◆ Data
== Segment start ==

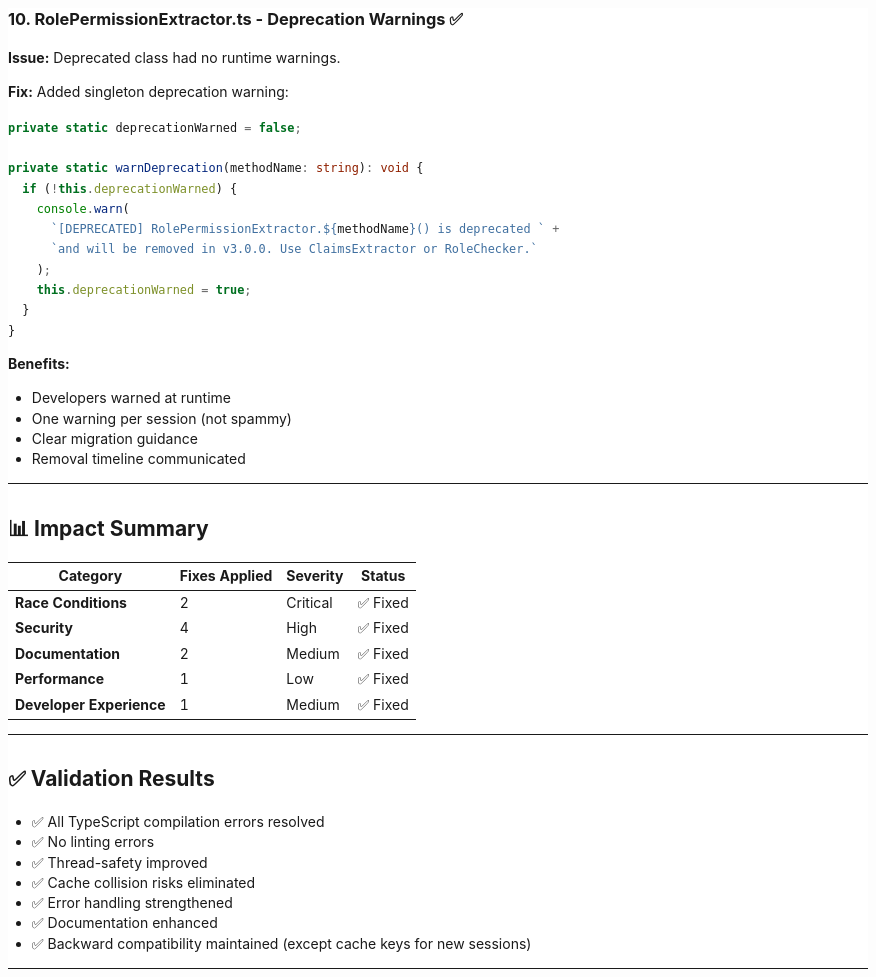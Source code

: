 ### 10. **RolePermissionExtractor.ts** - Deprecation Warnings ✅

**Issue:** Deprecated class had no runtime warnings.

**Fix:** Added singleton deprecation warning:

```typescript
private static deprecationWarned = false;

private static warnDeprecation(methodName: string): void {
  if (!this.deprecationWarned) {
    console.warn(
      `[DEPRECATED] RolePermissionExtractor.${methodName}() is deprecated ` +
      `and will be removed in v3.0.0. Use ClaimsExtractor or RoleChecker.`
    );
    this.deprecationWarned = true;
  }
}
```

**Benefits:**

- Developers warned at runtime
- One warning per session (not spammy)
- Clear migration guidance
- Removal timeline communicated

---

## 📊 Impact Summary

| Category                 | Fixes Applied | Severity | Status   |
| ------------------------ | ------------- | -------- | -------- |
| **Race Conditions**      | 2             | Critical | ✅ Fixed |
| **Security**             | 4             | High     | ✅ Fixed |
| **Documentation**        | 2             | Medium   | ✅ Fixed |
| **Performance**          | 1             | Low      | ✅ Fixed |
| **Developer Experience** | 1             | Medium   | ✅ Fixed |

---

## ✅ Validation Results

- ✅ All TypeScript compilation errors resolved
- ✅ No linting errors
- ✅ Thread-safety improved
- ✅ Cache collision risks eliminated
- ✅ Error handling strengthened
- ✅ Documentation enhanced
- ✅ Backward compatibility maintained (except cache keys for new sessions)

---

== Segment end ==
== Segment start ==

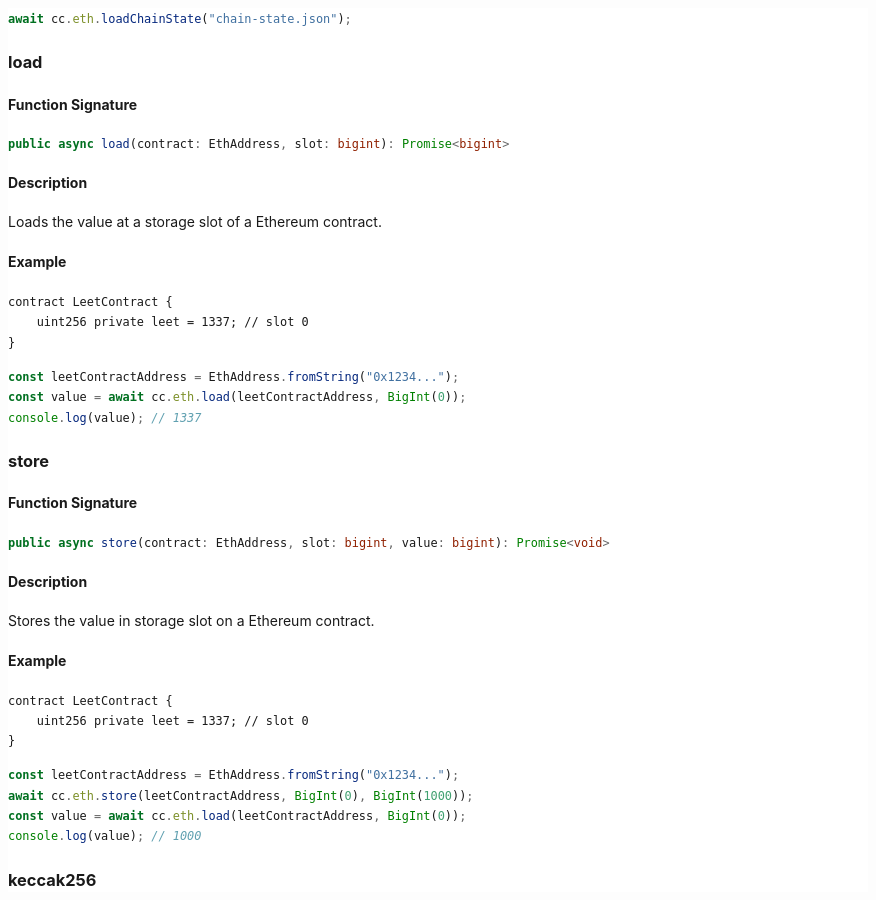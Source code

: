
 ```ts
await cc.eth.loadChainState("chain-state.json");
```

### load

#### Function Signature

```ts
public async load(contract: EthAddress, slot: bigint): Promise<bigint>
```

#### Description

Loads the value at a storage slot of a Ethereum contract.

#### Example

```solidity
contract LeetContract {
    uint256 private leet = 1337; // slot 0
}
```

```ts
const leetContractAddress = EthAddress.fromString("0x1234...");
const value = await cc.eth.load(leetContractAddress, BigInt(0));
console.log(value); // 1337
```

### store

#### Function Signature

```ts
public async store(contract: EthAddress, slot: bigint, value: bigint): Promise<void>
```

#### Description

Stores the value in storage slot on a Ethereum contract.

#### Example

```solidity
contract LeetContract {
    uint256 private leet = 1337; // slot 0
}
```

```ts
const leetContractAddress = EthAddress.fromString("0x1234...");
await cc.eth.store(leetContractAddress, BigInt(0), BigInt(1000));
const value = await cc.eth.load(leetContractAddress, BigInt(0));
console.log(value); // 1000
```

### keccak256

== Segment end ==
== Segment start ==

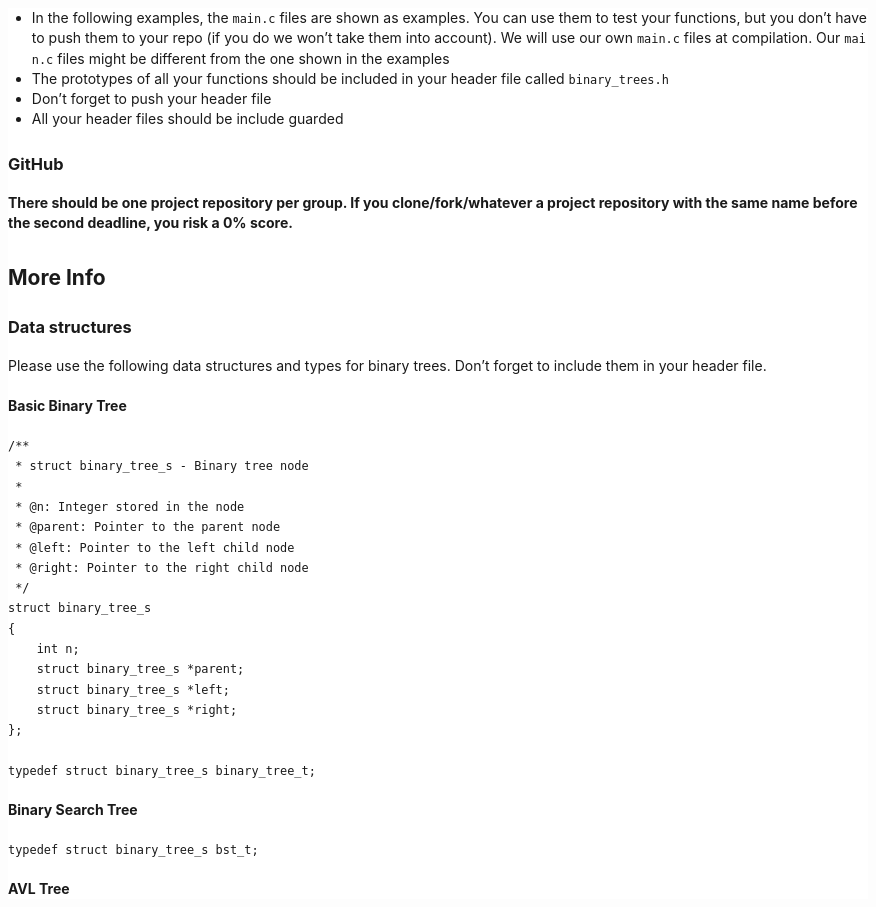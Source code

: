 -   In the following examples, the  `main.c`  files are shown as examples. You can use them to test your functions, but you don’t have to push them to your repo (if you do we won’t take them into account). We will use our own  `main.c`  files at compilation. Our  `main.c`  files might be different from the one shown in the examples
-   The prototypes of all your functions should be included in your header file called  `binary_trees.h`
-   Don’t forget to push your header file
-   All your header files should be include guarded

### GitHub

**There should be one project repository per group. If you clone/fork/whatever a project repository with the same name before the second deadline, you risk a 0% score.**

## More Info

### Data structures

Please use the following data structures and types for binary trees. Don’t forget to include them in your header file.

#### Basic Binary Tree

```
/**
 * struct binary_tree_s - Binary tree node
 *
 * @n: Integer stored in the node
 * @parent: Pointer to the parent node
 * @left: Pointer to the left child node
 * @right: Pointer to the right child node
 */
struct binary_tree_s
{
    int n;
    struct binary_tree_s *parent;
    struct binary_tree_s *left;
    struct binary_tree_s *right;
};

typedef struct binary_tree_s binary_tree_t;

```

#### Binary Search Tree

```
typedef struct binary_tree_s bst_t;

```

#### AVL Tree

== Segment end ==

◆ Task statement
Filter the records above for lines with "runtime".

◆ Exercise output
**Issue:** Deprecated class had no runtime warnings.
- Developers warned at runtime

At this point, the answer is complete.